Feature and Behaviour changes
1) No restart on configuration changes
The new proxy will reload its configuration without terminating existing connections. This is very important for environments where many dynamic network objects are used, or where configuration frequently changes.
2) Full support for HTTP 1.1 connection keepalive
The new proxy fully supports HTTP 1.1 keepalive on client and server connections, improving network performance.
3) Added SSO support for "Native mode" AD (Windows) domains
The new proxy supports NTLMv2 and Kerberos authentication protocols when used with Active Directory Single-Sign-On (SSO). Kerberos is much faster than NTLMv2. It is supported in IE7 and Firefox browsers (IE6 only supports NTLMv2). Kerberos is automatically used if available. The are some setup prerequisites - see "Caveats".
4) Removed SSO support for NT4 domains
SSO Support for pure Broadcast/NetBIOS domains running with NT4 as Domain Controller are not supported any longer.

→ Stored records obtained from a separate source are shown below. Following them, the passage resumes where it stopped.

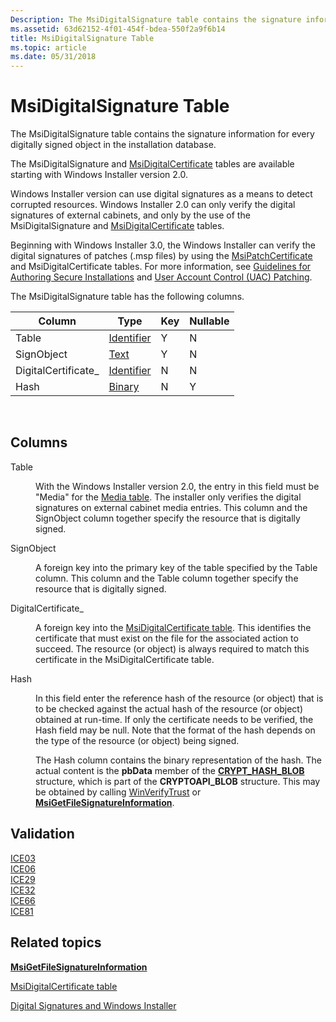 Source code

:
 ```yaml
---
Description: The MsiDigitalSignature table contains the signature information for every digitally signed object in the installation database.
ms.assetid: 63d62152-4f01-454f-bdea-550f2a9f6b14
title: MsiDigitalSignature Table
ms.topic: article
ms.date: 05/31/2018
---
```


# MsiDigitalSignature Table

The MsiDigitalSignature table contains the signature information for every digitally signed object in the installation database.

The MsiDigitalSignature and [MsiDigitalCertificate](msidigitalcertificate-table.md) tables are available starting with Windows Installer version 2.0.

Windows Installer version can use digital signatures as a means to detect corrupted resources. Windows Installer 2.0 can only verify the digital signatures of external cabinets, and only by the use of the MsiDigitalSignature and [MsiDigitalCertificate](msidigitalcertificate-table.md) tables.

Beginning with Windows Installer 3.0, the Windows Installer can verify the digital signatures of patches (.msp files) by using the [MsiPatchCertificate](msipatchcertificate-table.md) and MsiDigitalCertificate tables. For more information, see [Guidelines for Authoring Secure Installations](guidelines-for-authoring-secure-installations.md) and [User Account Control (UAC) Patching](user-account-control--uac--patching.md).

The MsiDigitalSignature table has the following columns.



| Column               | Type                         | Key | Nullable |
|----------------------|------------------------------|-----|----------|
| Table                | [Identifier](identifier.md) | Y   | N        |
| SignObject           | [Text](text.md)             | Y   | N        |
| DigitalCertificate\_ | [Identifier](identifier.md) | N   | N        |
| Hash                 | [Binary](binary.md)         | N   | Y        |



 

## Columns

<dl> <dt>

<span id="Table"></span><span id="table"></span><span id="TABLE"></span>Table
</dt> <dd>

With the Windows Installer version 2.0, the entry in this field must be "Media" for the [Media table](media-table.md). The installer only verifies the digital signatures on external cabinet media entries. This column and the SignObject column together specify the resource that is digitally signed.

</dd> <dt>

<span id="SignObject"></span><span id="signobject"></span><span id="SIGNOBJECT"></span>SignObject
</dt> <dd>

A foreign key into the primary key of the table specified by the Table column. This column and the Table column together specify the resource that is digitally signed.

</dd> <dt>

<span id="DigitalCertificate_"></span><span id="digitalcertificate_"></span><span id="DIGITALCERTIFICATE_"></span>DigitalCertificate\_
</dt> <dd>

A foreign key into the [MsiDigitalCertificate table](msidigitalcertificate-table.md). This identifies the certificate that must exist on the file for the associated action to succeed. The resource (or object) is always required to match this certificate in the MsiDigitalCertificate table.

</dd> <dt>

<span id="Hash"></span><span id="hash"></span><span id="HASH"></span>Hash
</dt> <dd>

In this field enter the reference hash of the resource (or object) that is to be checked against the actual hash of the resource (or object) obtained at run-time. If only the certificate needs to be verified, the Hash field may be null. Note that the format of the hash depends on the type of the resource (or object) being signed.

The Hash column contains the binary representation of the hash. The actual content is the **pbData** member of the [**CRYPT\_HASH\_BLOB**](/windows/win32/api/dpapi/ns-dpapi-crypt_integer_blob) structure, which is part of the **CRYPTOAPI\_BLOB** structure. This may be obtained by calling [WinVerifyTrust](/windows/win32/api/wintrust/nf-wintrust-winverifytrust) or [**MsiGetFileSignatureInformation**](/windows/desktop/api/Msi/nf-msi-msigetfilesignatureinformationa).

</dd> </dl>

## Validation

<dl>

[ICE03](ice03.md)  
[ICE06](ice06.md)  
[ICE29](ice29.md)  
[ICE32](ice32.md)  
[ICE66](ice66.md)  
[ICE81](ice81.md)  
</dl>

## Related topics

<dl> <dt>

[**MsiGetFileSignatureInformation**](/windows/desktop/api/Msi/nf-msi-msigetfilesignatureinformationa)
</dt> <dt>

[MsiDigitalCertificate table](msidigitalcertificate-table.md)
</dt> <dt>

[Digital Signatures and Windows Installer](digital-signatures-and-windows-installer.md)
</dt> </dl>

 

 
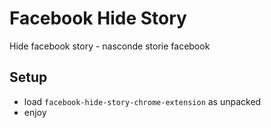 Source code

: # Facebook Hide Story

Hide facebook story - nasconde storie facebook

## Setup

+ load ```facebook-hide-story-chrome-extension``` as unpacked
+ enjoy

5) Improved network performance
The new proxy uses an IO model that allows for better network performance, up to a 80% increase in requests throughput depending on hardware and content scanning configuration.
Caveats
1) Changes in Domain joining for AD (Windows) domains
Customers upgrading from versions prior to 7.100 MUST re-join the Firewall to the AD domain if they use SSO. In order to join the AD domain, the firewall must find a DC (Domain Controller) machine. In previous versions, this was done with a NetBIOS broadcast. Starting with ASG 7.100, pure AD (native) mode is used, which in turn requires finding the DC with a DNS lookup. There are also more strict requirements on DNS resolution and time differences. The following conditions must be met:
- The time zone on the firewall and the DC must be the same.
- There MUST NOT be a time difference of more than five minutes between the firewall clock and the DC clock.
- The ASG hostname must exist in the AD DNS system.
- The ASG must use the AD DNS as forwarder, or must have a DNS request route for the AD domain which points to the AD DNS server.
2) Domain re-join needed on upgrade
Customers upgrading from versions prior to 7.100 MUST re-join the Firewall to the AD domain if they use SSO. See above for more information.
3) Kerberos support requires proper network setup
In order for opportunistic SSO Kerberos support to work, the clients MUST use the FQDN hostname of the ASG in their proxy settings - using the IP address will not work. NTLMv2 mode is not affected by this requirement, and will automatically be used if it is not met, or if the browser does not support Kerberos authentication.